Richard Neher et son équipe travaillent sur la propagation des virus et ont développé à cet effet l'application Nextstrain. "Les virus sont facilement traçables du fait qu'ils mutent constamment en raison du taux d'erreur élevé dans la réplication de leur matériel génétique", indique le chercheur. Les chaînes de contamination en circulation peuvent être reconstruites avec Nextstrain. Il est ainsi possible de saisir la corrélation existant entre les virus et les épidémies dans différentes régions. Mais cela ne peut fonctionner que si les résultats sont accessibles à d'autres chercheuses et chercheurs.

Accès à l'ensemble du corpus

Toutefois, il ne s'agit pas uniquement d'échanger des données de recherche (Open Research Data), mais également d'accéder sans entrave à la documentation scientifique (Open Access). La pandémie de Covid-19 montre l'urgence d'ouvrir cet accès au monde entier, indique Matthias Egger, président du Conseil national de la recherche du FNS et directeur de la task force scientifique sur le Covid-19. A l'instar de Richard Neher, il est un ardent défenseur de la science ouverte. La pratique et la recherche devraient pouvoir accéder sans délai à l'ensemble du corpus de la littérature scientifique. "C'est la raison pour laquelle le FNS a rejoint l'appel de la coalition internationale des consortiums de bibliothèques visant à rendre tous les résultats pertinents sur le Covid-19 accessibles à tout le monde", explique Matthias Egger.

Pérennisation nécessaire

A l'heure actuelle, la bibliothèque de l'ETH Zurich soutient en particulier la diffusion des connaissances relatives au Covid-19 en finançant les coûts de publication en Open Access de tous les articles pertinents. Ces initiatives réjouissent Matthias Egger. "Le FNS s'engage depuis des années en faveur du libre accès aux résultats de la recherche. Il est souhaitable que la reconnaissance de l'Open Access et de l'Open Research Data persiste même après l'épidémie de Corona."

Au Biozentrum de Bâle, Richard Neher et son équipe travaillent entre temps à l'élaboration d'un nouveau logiciel: "Covid-19 Scenarios". Il permet de simuler divers scénarios liés au Covid-19 en prenant en considération des facteurs tels que la saisonnalité ou des mesures prises au niveau de la prévention. Ce n'est que grâce à un accès rapide et ouvert aux données de recherche que cet instrument de planification pourra lui aussi déployer son efficacité et sa précision.

Mieux utiliser les ressources

La recherche clinique en Suisse teste des médicaments et des vaccins potentiels contre le coronavirus.
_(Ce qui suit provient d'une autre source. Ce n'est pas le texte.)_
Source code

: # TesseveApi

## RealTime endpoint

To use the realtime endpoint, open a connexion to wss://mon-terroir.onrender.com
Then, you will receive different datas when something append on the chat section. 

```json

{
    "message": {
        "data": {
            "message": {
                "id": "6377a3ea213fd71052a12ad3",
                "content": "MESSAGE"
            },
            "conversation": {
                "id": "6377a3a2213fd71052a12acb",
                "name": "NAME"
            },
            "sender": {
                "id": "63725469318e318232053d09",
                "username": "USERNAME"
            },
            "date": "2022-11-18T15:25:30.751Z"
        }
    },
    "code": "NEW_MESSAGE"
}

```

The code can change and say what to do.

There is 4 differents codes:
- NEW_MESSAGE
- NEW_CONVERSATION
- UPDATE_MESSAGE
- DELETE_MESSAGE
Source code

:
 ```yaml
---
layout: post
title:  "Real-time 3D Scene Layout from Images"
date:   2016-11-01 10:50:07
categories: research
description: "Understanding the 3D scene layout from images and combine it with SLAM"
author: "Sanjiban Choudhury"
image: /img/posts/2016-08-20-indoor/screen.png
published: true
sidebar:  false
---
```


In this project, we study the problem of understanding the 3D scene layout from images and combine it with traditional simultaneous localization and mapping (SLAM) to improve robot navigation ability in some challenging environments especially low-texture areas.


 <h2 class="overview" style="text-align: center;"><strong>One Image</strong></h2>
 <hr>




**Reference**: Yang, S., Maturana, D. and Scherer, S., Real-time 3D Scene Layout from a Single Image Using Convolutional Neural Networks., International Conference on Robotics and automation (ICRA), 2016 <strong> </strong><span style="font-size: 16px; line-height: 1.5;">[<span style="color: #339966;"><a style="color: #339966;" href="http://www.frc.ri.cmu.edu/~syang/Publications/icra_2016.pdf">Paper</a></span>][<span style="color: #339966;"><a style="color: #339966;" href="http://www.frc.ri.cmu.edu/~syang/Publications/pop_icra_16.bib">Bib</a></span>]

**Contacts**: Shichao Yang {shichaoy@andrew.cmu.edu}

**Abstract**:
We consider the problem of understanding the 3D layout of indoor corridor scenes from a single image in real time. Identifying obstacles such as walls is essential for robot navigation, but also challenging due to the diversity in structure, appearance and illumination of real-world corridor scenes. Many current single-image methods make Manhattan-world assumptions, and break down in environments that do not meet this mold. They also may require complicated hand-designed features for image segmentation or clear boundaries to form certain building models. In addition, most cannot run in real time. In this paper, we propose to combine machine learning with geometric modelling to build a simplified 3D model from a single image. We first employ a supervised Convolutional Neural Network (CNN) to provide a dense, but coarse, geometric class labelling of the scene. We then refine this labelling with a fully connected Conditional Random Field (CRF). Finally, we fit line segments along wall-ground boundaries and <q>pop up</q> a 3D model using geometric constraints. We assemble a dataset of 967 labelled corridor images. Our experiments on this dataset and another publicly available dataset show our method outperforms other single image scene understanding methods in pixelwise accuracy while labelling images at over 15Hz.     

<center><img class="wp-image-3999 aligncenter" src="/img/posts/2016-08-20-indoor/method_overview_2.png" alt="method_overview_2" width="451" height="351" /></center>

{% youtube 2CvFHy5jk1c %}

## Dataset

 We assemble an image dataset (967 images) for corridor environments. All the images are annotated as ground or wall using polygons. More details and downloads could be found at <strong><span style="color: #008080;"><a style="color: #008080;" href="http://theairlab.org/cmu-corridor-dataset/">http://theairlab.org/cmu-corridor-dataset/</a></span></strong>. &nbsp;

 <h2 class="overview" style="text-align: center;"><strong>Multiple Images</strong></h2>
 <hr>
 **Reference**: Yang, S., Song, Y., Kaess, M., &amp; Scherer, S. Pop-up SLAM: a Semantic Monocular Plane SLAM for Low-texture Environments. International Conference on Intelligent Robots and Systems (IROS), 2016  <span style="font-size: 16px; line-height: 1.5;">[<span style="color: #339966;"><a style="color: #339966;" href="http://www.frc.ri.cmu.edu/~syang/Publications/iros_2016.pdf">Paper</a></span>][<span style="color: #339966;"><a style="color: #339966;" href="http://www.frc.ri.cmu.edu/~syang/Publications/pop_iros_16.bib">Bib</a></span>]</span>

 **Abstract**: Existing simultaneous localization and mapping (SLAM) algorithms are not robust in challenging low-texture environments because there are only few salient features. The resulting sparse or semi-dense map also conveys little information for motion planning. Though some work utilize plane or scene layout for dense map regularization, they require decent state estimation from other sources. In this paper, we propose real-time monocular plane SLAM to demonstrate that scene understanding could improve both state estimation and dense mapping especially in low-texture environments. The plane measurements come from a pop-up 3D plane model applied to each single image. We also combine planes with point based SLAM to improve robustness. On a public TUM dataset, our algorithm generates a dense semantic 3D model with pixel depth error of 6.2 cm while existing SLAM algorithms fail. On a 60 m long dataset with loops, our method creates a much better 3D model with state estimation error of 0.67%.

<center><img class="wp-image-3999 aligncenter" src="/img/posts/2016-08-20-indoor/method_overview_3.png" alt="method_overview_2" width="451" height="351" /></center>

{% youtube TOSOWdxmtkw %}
Comme le souligne Annette Magnin, directrice de l'organisation suisse de la recherche clinique (swiss clinical trial organisation-SCTO), le libre accès aux données et aux publications est le moyen d'y parvenir.

Quel est l'impact des publications et des données de recherche ouvertes sur la recherche clinique?

Le libre accès permet de mieux utiliser les ressources de la science. Il est par exemple possible d'éviter que la même question soit traitée deux fois par des équipes différentes. Si les scientifiques s'unissent, ils peuvent alors commencer à agréger leurs données. Ou encore, au cas où les scientifiques rassemblent le même ensemble de paramètres, les études deviennent plus aisément comparables.

Est-ce que l'épidémie de coronavirus a changé l'attitude vis-à-vis de la science ouverte?

Il est encore trop tôt pour répondre à cette question. Mais je présume que cette pandémie va raviver la discussion sur le libre accès aux connaissances.

Voyez-vous aussi des risques inhérents à la diffusion rapide de données et de résultats?

La transparence seule ne résout pas tout. Outre la disponibilité, il est également nécessaire de procéder à une évaluation – aussi indépendante que possible – de la qualité de ce qui est diffusé et d'en fournir des preuves.